Conflict preemption can be determined on a Rule 12(b)(6) motion and can lead to dismissal of a state-law claim with prejudice. Alternatively, if there is no ERISA claim at all, there is neither federal question jurisdiction nor diversity jurisdiction to sustain the IWPCA claim in federal court, which would lead to a dismissal without prejudice. Given the lack of any developed argument on conflict preemption and because the court is unable to find a case squarely resolving whether, in this situation, the IWPCA is preempted under § 514(a) of ERISA, the court declines to decide the issue on this motion. But, in all events, this claim is destined for dismissal, the only question being whether it should be with or without prejudice depending on the basis on which it is dismissed.
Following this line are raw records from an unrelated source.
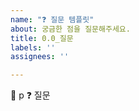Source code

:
 ```yaml
---
name: "❓ 질문 템플릿"
about: 궁금한 점을 질문해주세요.
title: 0.0_질문
labels: ''
assignees: ''

---
```


<!--
제목 예시 : 2.1_실행 컨텍스트란 무엇인가요?
assignees : 본인으로
label : 실행 컨텍스트 (해당 챕터에 맞는 라벨 추가)
milestone : 코어 자바스크립트 완독 선택
화이팅 😙
-->
📝 p
❓ 질문
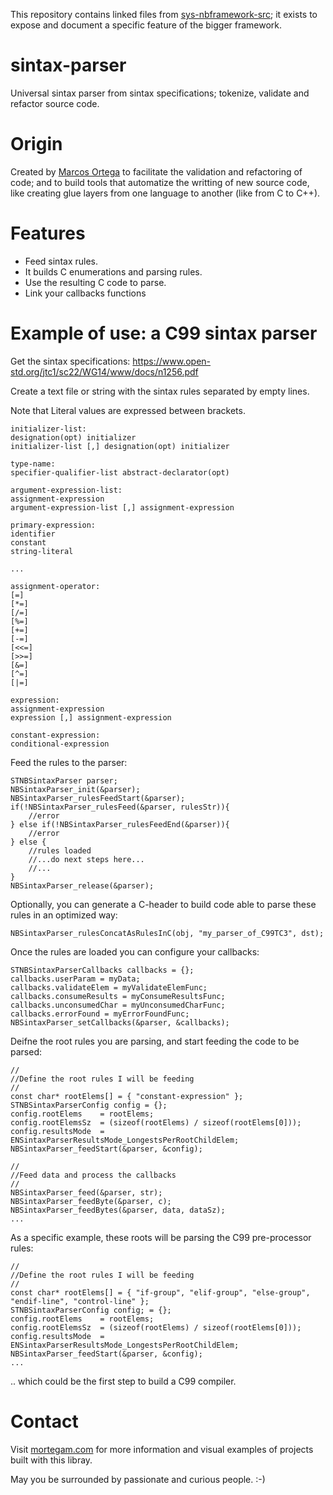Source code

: This repository contains linked files from [sys-nbframework-src](https://github.com/marcosjom/sys-nbframework-src); it exists to expose and document a specific feature of the bigger framework.

# sintax-parser

Universal sintax parser from sintax specifications; tokenize, validate and refactor source code.

# Origin

Created by [Marcos Ortega](https://mortegam.com/) to facilitate the validation and refactoring of code; and to build tools that automatize the writting of new source code, like creating glue layers from one language to another (like from C to C++).

# Features

- Feed sintax rules.
- It builds C enumerations and parsing rules.
- Use the resulting C code to parse.
- Link your callbacks functions

# Example of use: a C99 sintax parser

Get the sintax specifications: https://www.open-std.org/jtc1/sc22/WG14/www/docs/n1256.pdf

Create a text file or string with the sintax rules separated by empty lines.

Note that Literal values are expressed between brackets.

```
initializer-list:
designation(opt) initializer
initializer-list [,] designation(opt) initializer

type-name:
specifier-qualifier-list abstract-declarator(opt)

argument-expression-list:
assignment-expression
argument-expression-list [,] assignment-expression

primary-expression:
identifier
constant
string-literal

...

assignment-operator:
[=]
[*=]
[/=]
[%=]
[+=]
[-=]
[<<=]
[>>=]
[&=]
[^=]
[|=]

expression:
assignment-expression
expression [,] assignment-expression

constant-expression:
conditional-expression

```

Feed the rules to the parser:

```
STNBSintaxParser parser;
NBSintaxParser_init(&parser);
NBSintaxParser_rulesFeedStart(&parser);
if(!NBSintaxParser_rulesFeed(&parser, rulesStr)){
    //error
} else if(!NBSintaxParser_rulesFeedEnd(&parser)){
    //error
} else {
    //rules loaded
    //...do next steps here...
    //...
}
NBSintaxParser_release(&parser);
```

Optionally, you can generate a C-header to build code able to parse these rules in an optimized way:

```
NBSintaxParser_rulesConcatAsRulesInC(obj, "my_parser_of_C99TC3", dst);
```

Once the rules are loaded you can configure your callbacks:

```
STNBSintaxParserCallbacks callbacks = {};
callbacks.userParam = myData;
callbacks.validateElem = myValidateElemFunc;
callbacks.consumeResults = myConsumeResultsFunc;
callbacks.unconsumedChar = myUnconsumedCharFunc;
callbacks.errorFound = myErrorFoundFunc;
NBSintaxParser_setCallbacks(&parser, &callbacks);
```

Deifne the root rules you are parsing, and start feeding the code to be parsed:

```
//
//Define the root rules I will be feeding
//
const char* rootElems[] = { "constant-expression" };
STNBSintaxParserConfig config = {};
config.rootElems    = rootElems;
config.rootElemsSz  = (sizeof(rootElems) / sizeof(rootElems[0]));
config.resultsMode  = ENSintaxParserResultsMode_LongestsPerRootChildElem;
NBSintaxParser_feedStart(&parser, &config);

//
//Feed data and process the callbacks
//
NBSintaxParser_feed(&parser, str);
NBSintaxParser_feedByte(&parser, c);
NBSintaxParser_feedBytes(&parser, data, dataSz);
...
```

As a specific example, these roots will be parsing the C99 pre-processor rules:

```
//
//Define the root rules I will be feeding
//
const char* rootElems[] = { "if-group", "elif-group", "else-group", "endif-line", "control-line" };
STNBSintaxParserConfig config; = {};
config.rootElems    = rootElems;
config.rootElemsSz  = (sizeof(rootElems) / sizeof(rootElems[0]));
config.resultsMode  = ENSintaxParserResultsMode_LongestsPerRootChildElem;
NBSintaxParser_feedStart(&parser, &config);
...
```

.. which could be the first step to build a C99 compiler.

# Contact

Visit [mortegam.com](https://mortegam.com/) for more information and visual examples of projects built with this libray.

May you be surrounded by passionate and curious people. :-) 
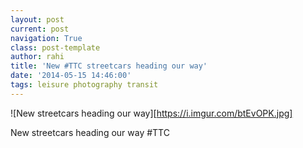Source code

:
 ```yaml
---
layout: post
current: post
navigation: True
class: post-template
author: rahi
title: 'New #TTC streetcars heading our way'
date: '2014-05-15 14:46:00'
tags: leisure photography transit
---
```


![New streetcars heading our way][https://i.imgur.com/btEvOPK.jpg]

New streetcars heading our way #TTC
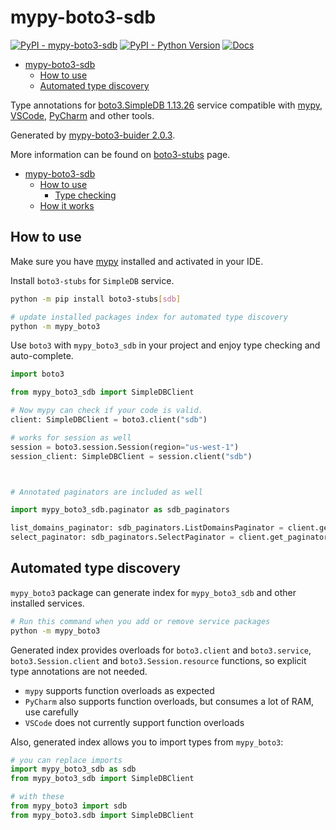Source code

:# mypy-boto3-sdb

[![PyPI - mypy-boto3-sdb](https://img.shields.io/pypi/v/mypy-boto3-sdb.svg?color=blue)](https://pypi.org/project/mypy-boto3-sdb)
[![PyPI - Python Version](https://img.shields.io/pypi/pyversions/mypy-boto3-sdb.svg?color=blue)](https://pypi.org/project/mypy-boto3-sdb)
[![Docs](https://img.shields.io/readthedocs/mypy-boto3-builder.svg?color=blue)](https://mypy-boto3-builder.readthedocs.io/)

- [mypy-boto3-sdb](#mypy-boto3-sdb)
  - [How to use](#how-to-use)
  - [Automated type discovery](#automated-type-discovery)


Type annotations for
[boto3.SimpleDB 1.13.26](https://boto3.amazonaws.com/v1/documentation/api/1.13.26/reference/services/sdb.html#SimpleDB) service
compatible with [mypy](https://github.com/python/mypy), [VSCode](https://code.visualstudio.com/),
[PyCharm](https://www.jetbrains.com/pycharm/) and other tools.

Generated by [mypy-boto3-buider 2.0.3](https://github.com/vemel/mypy_boto3_builder).

More information can be found on [boto3-stubs](https://pypi.org/project/boto3-stubs/) page.

- [mypy-boto3-sdb](#mypy-boto3-sdb)
  - [How to use](#how-to-use)
    - [Type checking](#type-checking)
  - [How it works](#how-it-works)

## How to use

Make sure you have [mypy](https://github.com/python/mypy) installed and activated in your IDE.

Install `boto3-stubs` for `SimpleDB` service.

```bash
python -m pip install boto3-stubs[sdb]

# update installed packages index for automated type discovery
python -m mypy_boto3
```

Use `boto3` with `mypy_boto3_sdb` in your project and enjoy type checking and auto-complete.

```python
import boto3

from mypy_boto3_sdb import SimpleDBClient

# Now mypy can check if your code is valid.
client: SimpleDBClient = boto3.client("sdb")

# works for session as well
session = boto3.session.Session(region="us-west-1")
session_client: SimpleDBClient = session.client("sdb")



# Annotated paginators are included as well

import mypy_boto3_sdb.paginator as sdb_paginators

list_domains_paginator: sdb_paginators.ListDomainsPaginator = client.get_paginator("list_domains")
select_paginator: sdb_paginators.SelectPaginator = client.get_paginator("select")
```

## Automated type discovery

`mypy_boto3` package can generate index for `mypy_boto3_sdb` and other installed services.

```bash
# Run this command when you add or remove service packages
python -m mypy_boto3
```

Generated index provides overloads for `boto3.client` and `boto3.service`,
`boto3.Session.client` and `boto3.Session.resource` functions,
so explicit type annotations are not needed.

- `mypy` supports function overloads as expected
- `PyCharm` also supports function overloads, but consumes a lot of RAM, use carefully
- `VSCode` does not currently support function overloads

Also, generated index allows you to import types from `mypy_boto3`:

```python
# you can replace imports
import mypy_boto3_sdb as sdb
from mypy_boto3_sdb import SimpleDBClient

# with these
from mypy_boto3 import sdb
from mypy_boto3.sdb import SimpleDBClient
```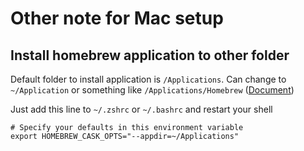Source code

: # Other note for Mac setup

## Install homebrew application to other folder

Default folder to install application is `/Applications`.
Can change to `~/Application` or something like `/Applications/Homebrew` ([Document](https://github.com/Homebrew/homebrew-cask/blob/master/USAGE.md#options))

Just add this line to `~/.zshrc` or `~/.bashrc` and restart your shell

```shell
# Specify your defaults in this environment variable
export HOMEBREW_CASK_OPTS="--appdir=~/Applications"
```
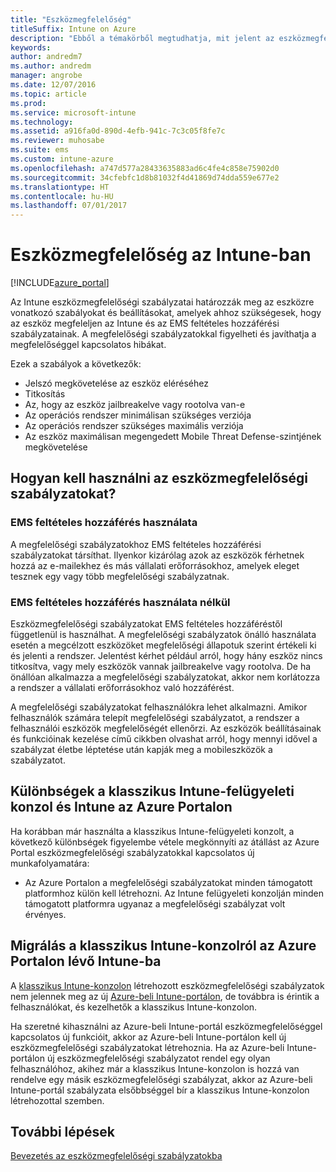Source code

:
 ```yaml
---
title: "Eszközmegfelelőség"
titleSuffix: Intune on Azure
description: "Ebből a témakörből megtudhatja, mit jelent az eszközmegfelelőség fogalma a Microsoft Intune-ban"
keywords: 
author: andredm7
ms.author: andredm
manager: angrobe
ms.date: 12/07/2016
ms.topic: article
ms.prod: 
ms.service: microsoft-intune
ms.technology: 
ms.assetid: a916fa0d-890d-4efb-941c-7c3c05f8fe7c
ms.reviewer: muhosabe
ms.suite: ems
ms.custom: intune-azure
ms.openlocfilehash: a747d577a28433635883ad6c4fe4c858e75902d0
ms.sourcegitcommit: 34cfebfc1d8b81032f4d41869d74dda559e677e2
ms.translationtype: HT
ms.contentlocale: hu-HU
ms.lasthandoff: 07/01/2017
---
```

# <a name="what-is-device-compliance-in-intune"></a>Eszközmegfelelőség az Intune-ban

[!INCLUDE[azure_portal](./includes/azure_portal.md)]

Az Intune eszközmegfelelőségi szabályzatai határozzák meg az eszközre vonatkozó szabályokat és beállításokat, amelyek ahhoz szükségesek, hogy az eszköz megfeleljen az Intune és az EMS feltételes hozzáférési szabályzatainak. A megfelelőségi szabályzatokkal figyelheti és javíthatja a megfelelőséggel kapcsolatos hibákat. 

Ezek a szabályok a következők:

- Jelszó megkövetelése az eszköz eléréséhez
- Titkosítás
- Az, hogy az eszköz jailbreakelve vagy rootolva van-e
- Az operációs rendszer minimálisan szükséges verziója
- Az operációs rendszer szükséges maximális verziója
- Az eszköz maximálisan megengedett Mobile Threat Defense-szintjének megkövetelése

<!---##  Concepts
Following are some terms and concepts that are useful to understanding how to use compliance policies.

### Device compliance requirements
Compliance requirements are essentially rules like requiring a device PIN or encryption that you can specify as required or not required for a compliance policy.

### Actions for noncompliance

You can specify what needs to happen when a device is determined as noncompliant. This can be a sequence of actions during a specific time.
When you specify these actions, Intune will automatically initiate them in the sequence you specify. See the following example of a sequence of
actions for a device that continues to be in the noncompliant status for
a week:

-   When the device is first determined to be non-compliant, an email with noncompliant notification is sent to the user.

-   3 days after initial noncompliance state, a follow up reminder is sent to the user.

-   5 days after initial noncompliance state, a final reminder with a notification that access to company resources will be blocked on the device in 2 days if the compliance issues are not remediated is sent to the user.

-   7 days after initial noncompliance state, access to company resources is blocked. This requires that you have conditional access policy that specifies that access from noncompliant devices should    be blocked for services such as Exchange and SharePoint.

### Grace Period

This is the time between when a device is first determined as
noncompliant to when access to company resources on that device is blocked. This time allows for time that the user has to resolve
compliance issues on the device. You can also use this time to create your action sequences to send notifications to the user before their access is blocked.

Remember that you need to implement conditional access policies in addition to compliance policies in order for access to company resources to be blocked.--->

##  <a name="how-should-i-use-a-device-compliance-policy"></a>Hogyan kell használni az eszközmegfelelőségi szabályzatokat?

### <a name="using-ems-conditional-access"></a>EMS feltételes hozzáférés használata
A megfelelőségi szabályzatokhoz EMS feltételes hozzáférési szabályzatokat társíthat. Ilyenkor kizárólag azok az eszközök férhetnek hozzá az e-mailekhez és más vállalati erőforrásokhoz, amelyek eleget tesznek egy vagy több megfelelőségi szabályzatnak.

### <a name="not-using-ems-conditional-access"></a>EMS feltételes hozzáférés használata nélkül
Eszközmegfelelőségi szabályzatokat EMS feltételes hozzáféréstől függetlenül is használhat.
A megfelelőségi szabályzatok önálló használata esetén a megcélzott eszközöket megfelelőségi állapotuk szerint értékeli ki és jelenti a rendszer. Jelentést kérhet például arról, hogy hány eszköz nincs titkosítva, vagy mely eszközök vannak jailbreakelve vagy rootolva. De ha önállóan alkalmazza a megfelelőségi szabályzatokat, akkor nem korlátozza a rendszer a vállalati erőforrásokhoz való hozzáférést.

A megfelelőségi szabályzatokat felhasználókra lehet alkalmazni. Amikor felhasználók számára telepít megfelelőségi szabályzatot, a rendszer a felhasználói eszközök megfelelőségét ellenőrzi. Az eszközök beállításainak és funkcióinak kezelése című cikkben olvashat arról, hogy mennyi idővel a szabályzat életbe léptetése után kapják meg a mobileszközök a szabályzatot.

##  <a name="intune-classic-admin-console-vs-intune-on-the-azure-portal"></a>Különbségek a klasszikus Intune-felügyeleti konzol és Intune az Azure Portalon

Ha korábban már használta a klasszikus Intune-felügyeleti konzolt, a következő különbségek figyelembe vétele megkönnyíti az átállást az Azure Portal eszközmegfelelőségi szabályzatokkal kapcsolatos új munkafolyamatára:

-   Az Azure Portalon a megfelelőségi szabályzatokat minden támogatott platformhoz külön kell létrehozni. Az Intune felügyeleti konzolján minden támogatott platformra ugyanaz a megfelelőségi szabályzat volt érvényes.

<!--- -   In the Azure portal, you have the ability to specify actions and notifications that are intiated when a device is determined to be noncompliant. This ability does not exist in the Intune admin console.

-   In the Azure portal, you can set a grace period to allow time for the end-user to get their device back to compliance status before they completely lose the ability to get company data on their device. This is not available in the Intune admin console.--->

##  <a name="migration-from-intune-classic-console-to-intune-on-the-azure-portal"></a>Migrálás a klasszikus Intune-konzolról az Azure Portalon lévő Intune-ba

A [klasszikus Intune-konzolon](https://manage.microsoft.com) létrehozott eszközmegfelelőségi szabályzatok nem jelennek meg az új [Azure-beli Intune-portálon](https://portal.azure.com), de továbbra is érintik a felhasználókat, és kezelhetők a klasszikus Intune-konzolon.

Ha szeretné kihasználni az Azure-beli Intune-portál eszközmegfelelőséggel kapcsolatos új funkcióit, akkor az Azure-beli Intune-portálon kell új eszközmegfelelőségi szabályzatokat létrehoznia. Ha az Azure-beli Intune-portálon új eszközmegfelelőségi szabályzatot rendel egy olyan felhasználóhoz, akihez már a klasszikus Intune-konzolon is hozzá van rendelve egy másik eszközmegfelelőségi szabályzat, akkor az Azure-beli Intune-portál szabályzata elsőbbséggel bír a klasszikus Intune-konzolon létrehozottal szemben.

##  <a name="next-steps"></a>További lépések

[Bevezetés az eszközmegfelelőségi szabályzatokba](device-compliance-get-started.md)


<!---### See also

Conditional access--->
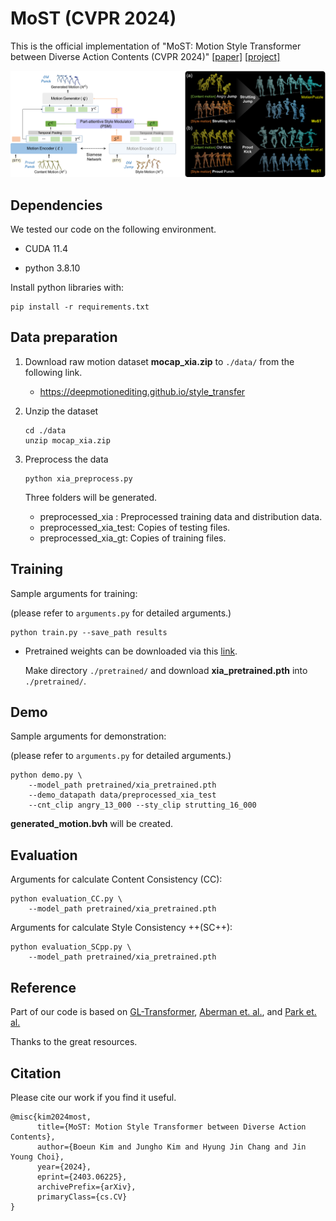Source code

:# MoST (CVPR 2024)

This is the official implementation of "MoST: Motion Style Transformer between Diverse Action Contents (CVPR 2024)" [[paper]](https://arxiv.org/abs/2403.06225) [[project]](https:)




![framework](https://github.com/Boeun-Kim/MoST/blob/main/figures/overview.png)



 ## Dependencies

We tested our code on the following environment.

- CUDA 11.4

- python 3.8.10

  

Install python libraries with:

```
pip install -r requirements.txt
```



## Data preparation

1. Download raw motion dataset **mocap_xia.zip** to `./data/` from the following link.

   - https://deepmotionediting.github.io/style_transfer 

   

2. Unzip the dataset

   ```
   cd ./data
   unzip mocap_xia.zip
   ```

   

3. Preprocess the data

   ```
   python xia_preprocess.py
   ```

   Three folders will be generated.

   - preprocessed_xia : Preprocessed training data and distribution data.
   - preprocessed_xia_test: Copies of testing files.
   - preprocessed_xia_gt: Copies of training files.



## Training

Sample arguments for training:

(please refer to `arguments.py` for detailed arguments.)

```
python train.py --save_path results
```



- Pretrained weights can be downloaded via this [link]( https://drive.google.com/file/d/1yhkAoyDLJHRsJE5HWcyoJ2tprsyZ3msF/view?usp=sharing.). 

  Make directory `./pretrained/` and download **xia_pretrained.pth** into `./pretrained/`.



## Demo

Sample arguments for demonstration:

(please refer to `arguments.py` for detailed arguments.)

```
python demo.py \
    --model_path pretrained/xia_pretrained.pth
    --demo_datapath data/preprocessed_xia_test
    --cnt_clip angry_13_000 --sty_clip strutting_16_000 
```

**generated_motion.bvh** will be created.



## Evaluation

Arguments for calculate Content Consistency (CC):

```
python evaluation_CC.py \
	--model_path pretrained/xia_pretrained.pth
```



Arguments for calculate Style Consistency ++(SC++):

```
python evaluation_SCpp.py \
	--model_path pretrained/xia_pretrained.pth
```



## Reference

Part of our code is based on [GL-Transformer](https://github.com/Boeun-Kim/GL-Transformer), [Aberman et. al.](https://deepmotionediting.github.io/style_transfer), and [Park et. al.](https://github.com/soomean/Diverse-Motion-Stylization)

Thanks to the great resources.



## Citation

Please cite our work if you find it useful.

```
@misc{kim2024most,
      title={MoST: Motion Style Transformer between Diverse Action Contents}, 
      author={Boeun Kim and Jungho Kim and Hyung Jin Chang and Jin Young Choi},
      year={2024},
      eprint={2403.06225},
      archivePrefix={arXiv},
      primaryClass={cs.CV}
}
```
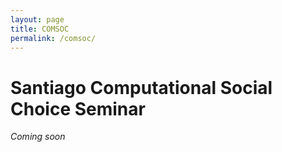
 ```yaml
---
layout: page
title: COMSOC
permalink: /comsoc/
---
```


# Santiago Computational Social Choice Seminar

*Coming soon*


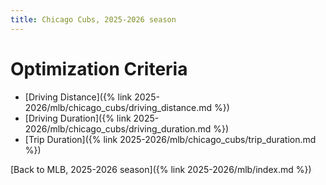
 ```yaml
---
title: Chicago Cubs, 2025-2026 season
---
```


# Optimization Criteria
- [Driving Distance]({% link 2025-2026/mlb/chicago_cubs/driving_distance.md %})
- [Driving Duration]({% link 2025-2026/mlb/chicago_cubs/driving_duration.md %})
- [Trip Duration]({% link 2025-2026/mlb/chicago_cubs/trip_duration.md %})

[Back to MLB, 2025-2026 season]({% link 2025-2026/mlb/index.md %})
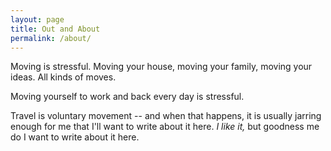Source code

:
 ```yaml
---
layout: page
title: Out and About
permalink: /about/
---
```


Moving is stressful.  Moving your house, moving your family, moving your ideas.  All kinds of moves.

Moving yourself to work and back every day is stressful.

Travel is voluntary movement -- and when that happens, it is usually jarring enough for me that I'll want to write about it here.  *I like it,* but goodness me do I want to write about it here.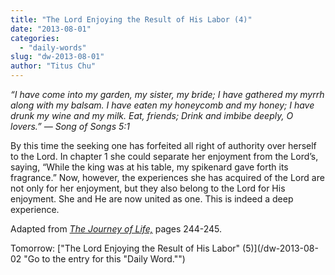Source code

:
 ```yaml
---
title: "The Lord Enjoying the Result of His Labor (4)"
date: "2013-08-01"
categories: 
  - "daily-words"
slug: "dw-2013-08-01"
author: "Titus Chu"
---
```


_“I have come into my garden, my sister, my bride;_ _I have gathered my myrrh along with my balsam._ _I have eaten my honeycomb and my honey;_ _I have drunk my wine and my milk._ _Eat, friends;_ _Drink and imbibe deeply, O lovers.”_ _— Song of Songs 5:1_

By this time the seeking one has forfeited all right of authority over herself to the Lord. In chapter 1 she could separate her enjoyment from the Lord’s, saying, “While the king was at his table, my spikenard gave forth its fragrance.” Now, however, the experiences she has acquired of the Lord are not only for her enjoyment, but they also belong to the Lord for His enjoyment. She and He are now united as one. This is indeed a deep experience.

Adapted from _[The Journey of Life,](/book-journey "Go to the listing for this book.")_ pages 244-245.

Tomorrow: ["The Lord Enjoying the Result of His Labor" (5)](/dw-2013-08-02 "Go to the entry for this "Daily Word."")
Van Bergen is granted leave to replead the interference claim, so the IWPCA claim also is dismissed without prejudice because a new pleading may provide more clarity on the relationship between the federal and state-law claims; if not, defendants may present a fully developed conflict-preemption argument for dismissal with prejudice.
CONCLUSION AND ORDER
Defendants' motion to dismiss (dkt. 13) is granted in part and denied in part. Count I stands, and, for the reasons given herein, Count II is dismissed with prejudice, and Counts III and IV are dismissed without prejudice. Plaintiff may file an amended complaint by June 16, 2022. A status hearing is set for July 6, 2022, at 9:45 a.m.